Probably made even more popular by the fact that in the US any kind of fringe
BS can pass as a religion, from Scientology to what have you.

And by fringe I don't mean less true in the "god exists" way (well, he doesn't
exist, at least not in any religious guise), but less historically established
and having served an important societal role.

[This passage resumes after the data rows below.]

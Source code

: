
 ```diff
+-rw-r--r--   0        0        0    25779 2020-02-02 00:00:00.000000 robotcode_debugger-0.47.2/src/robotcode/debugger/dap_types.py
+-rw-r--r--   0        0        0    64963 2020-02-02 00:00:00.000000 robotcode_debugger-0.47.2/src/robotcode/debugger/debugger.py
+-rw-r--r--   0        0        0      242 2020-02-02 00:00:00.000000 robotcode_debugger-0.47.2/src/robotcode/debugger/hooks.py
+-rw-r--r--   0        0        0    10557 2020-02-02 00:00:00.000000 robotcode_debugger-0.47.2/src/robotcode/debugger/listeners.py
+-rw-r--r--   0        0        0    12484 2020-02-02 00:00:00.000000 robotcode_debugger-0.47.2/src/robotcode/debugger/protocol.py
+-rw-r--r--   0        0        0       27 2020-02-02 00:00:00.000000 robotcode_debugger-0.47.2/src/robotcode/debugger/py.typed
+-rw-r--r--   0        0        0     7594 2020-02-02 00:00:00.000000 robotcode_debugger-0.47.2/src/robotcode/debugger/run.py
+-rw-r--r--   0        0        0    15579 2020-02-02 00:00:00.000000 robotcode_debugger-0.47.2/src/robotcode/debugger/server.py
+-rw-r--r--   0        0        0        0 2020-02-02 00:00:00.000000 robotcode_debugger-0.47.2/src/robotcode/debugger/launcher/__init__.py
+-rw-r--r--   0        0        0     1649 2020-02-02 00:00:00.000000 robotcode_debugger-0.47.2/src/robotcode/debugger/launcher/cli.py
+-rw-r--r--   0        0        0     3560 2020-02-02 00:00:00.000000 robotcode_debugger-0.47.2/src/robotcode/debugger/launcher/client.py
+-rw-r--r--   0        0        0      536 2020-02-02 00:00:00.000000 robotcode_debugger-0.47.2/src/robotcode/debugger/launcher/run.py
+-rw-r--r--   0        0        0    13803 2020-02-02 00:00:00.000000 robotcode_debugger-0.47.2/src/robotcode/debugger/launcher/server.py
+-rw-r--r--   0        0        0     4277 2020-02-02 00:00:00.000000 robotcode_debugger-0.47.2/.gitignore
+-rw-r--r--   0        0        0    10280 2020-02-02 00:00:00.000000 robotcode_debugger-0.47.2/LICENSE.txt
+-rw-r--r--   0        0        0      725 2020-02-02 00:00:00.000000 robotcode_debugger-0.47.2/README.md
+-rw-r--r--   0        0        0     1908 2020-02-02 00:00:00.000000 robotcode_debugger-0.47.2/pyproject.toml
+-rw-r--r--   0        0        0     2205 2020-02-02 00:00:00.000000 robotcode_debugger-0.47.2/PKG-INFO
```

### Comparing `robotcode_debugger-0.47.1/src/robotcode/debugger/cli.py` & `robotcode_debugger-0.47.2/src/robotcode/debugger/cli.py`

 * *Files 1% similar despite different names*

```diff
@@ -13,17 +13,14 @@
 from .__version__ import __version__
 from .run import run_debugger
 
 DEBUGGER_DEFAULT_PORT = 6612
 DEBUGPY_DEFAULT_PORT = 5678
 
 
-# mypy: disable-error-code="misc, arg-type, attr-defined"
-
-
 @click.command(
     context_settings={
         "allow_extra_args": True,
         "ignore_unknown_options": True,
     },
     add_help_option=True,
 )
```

Because religions were an early cultural framework for formulation of a code
of ethics, building ideas about society, life, etc. That we today deem some of
those ideas bad doesn't mean they were bad when they formed (or even now), or
that they didn't play an important (positive I mean) role in society's
development.

(The inverse idea is usually based on two naive beliefs: religious people were
just dupes manipulated by priests, and religion is useless since its myths
don't correspond to objective truth).

Heck, there are even evolutionary studies on the benefit of religion to human
development...

------
Amorymeltzer
For those curious, they're using a Dymaxion map, also known as the Fuller
projection[1]. It's named for Buckminster Fuller, and the goal is to reduce
skew of shape and size. Notice, for example, the sizes of Greenland and Africa
as compared to their heavily-skewed sizes on the Mercator projection.

1:
[https://en.wikipedia.org/wiki/Dymaxion_map](https://en.wikipedia.org/wiki/Dymaxion_map)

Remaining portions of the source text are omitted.